Among the records that follow, set down only the lines from the one containing "Quick challenge, mostly" to the one containing "https://mixedbeans.github.io/Horiseon-Challenge-1/", both included, exactly.

Stored data entries
-- Opening Marker --

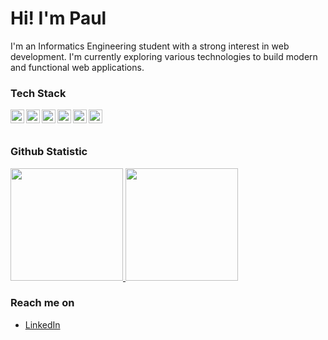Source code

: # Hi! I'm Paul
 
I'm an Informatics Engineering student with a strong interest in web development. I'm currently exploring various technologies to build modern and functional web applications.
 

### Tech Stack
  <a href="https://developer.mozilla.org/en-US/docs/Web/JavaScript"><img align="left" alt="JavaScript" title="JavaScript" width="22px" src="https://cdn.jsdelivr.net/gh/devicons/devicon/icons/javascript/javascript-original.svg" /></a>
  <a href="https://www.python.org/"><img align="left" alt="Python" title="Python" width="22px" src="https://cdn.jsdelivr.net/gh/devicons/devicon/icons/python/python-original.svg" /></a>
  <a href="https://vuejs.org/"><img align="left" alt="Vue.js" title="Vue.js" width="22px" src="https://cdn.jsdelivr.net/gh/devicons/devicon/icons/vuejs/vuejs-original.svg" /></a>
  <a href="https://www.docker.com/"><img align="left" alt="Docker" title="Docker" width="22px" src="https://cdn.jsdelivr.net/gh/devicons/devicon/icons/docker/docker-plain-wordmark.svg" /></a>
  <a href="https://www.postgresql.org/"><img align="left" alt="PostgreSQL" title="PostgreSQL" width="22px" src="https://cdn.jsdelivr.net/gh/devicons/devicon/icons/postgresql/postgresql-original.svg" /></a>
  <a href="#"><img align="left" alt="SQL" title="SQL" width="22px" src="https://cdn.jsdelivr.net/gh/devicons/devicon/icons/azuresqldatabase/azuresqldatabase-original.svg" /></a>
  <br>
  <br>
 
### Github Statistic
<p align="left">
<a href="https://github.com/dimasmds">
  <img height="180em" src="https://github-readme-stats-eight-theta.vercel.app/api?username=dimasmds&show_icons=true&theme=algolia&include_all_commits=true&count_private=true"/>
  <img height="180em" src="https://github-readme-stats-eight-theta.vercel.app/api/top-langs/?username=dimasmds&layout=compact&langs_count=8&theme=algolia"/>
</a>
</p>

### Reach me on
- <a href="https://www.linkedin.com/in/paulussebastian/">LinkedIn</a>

-- Closing Marker --
-- Opening Marker --

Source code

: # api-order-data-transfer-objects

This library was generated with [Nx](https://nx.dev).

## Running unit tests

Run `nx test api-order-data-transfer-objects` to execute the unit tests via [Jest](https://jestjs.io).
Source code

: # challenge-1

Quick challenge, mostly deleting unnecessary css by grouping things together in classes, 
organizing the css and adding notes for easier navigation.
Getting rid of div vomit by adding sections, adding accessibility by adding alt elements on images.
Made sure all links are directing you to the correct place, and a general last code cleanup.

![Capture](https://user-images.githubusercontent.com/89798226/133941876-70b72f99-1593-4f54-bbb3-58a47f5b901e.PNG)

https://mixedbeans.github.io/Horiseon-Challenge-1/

-- Closing Marker --

◆ Response to the task
Quick challenge, mostly deleting unnecessary css by grouping things together in classes, 
organizing the css and adding notes for easier navigation.
Getting rid of div vomit by adding sections, adding accessibility by adding alt elements on images.
Made sure all links are directing you to the correct place, and a general last code cleanup.

![Capture](https://user-images.githubusercontent.com/89798226/133941876-70b72f99-1593-4f54-bbb3-58a47f5b901e.PNG)

https://mixedbeans.github.io/Horiseon-Challenge-1/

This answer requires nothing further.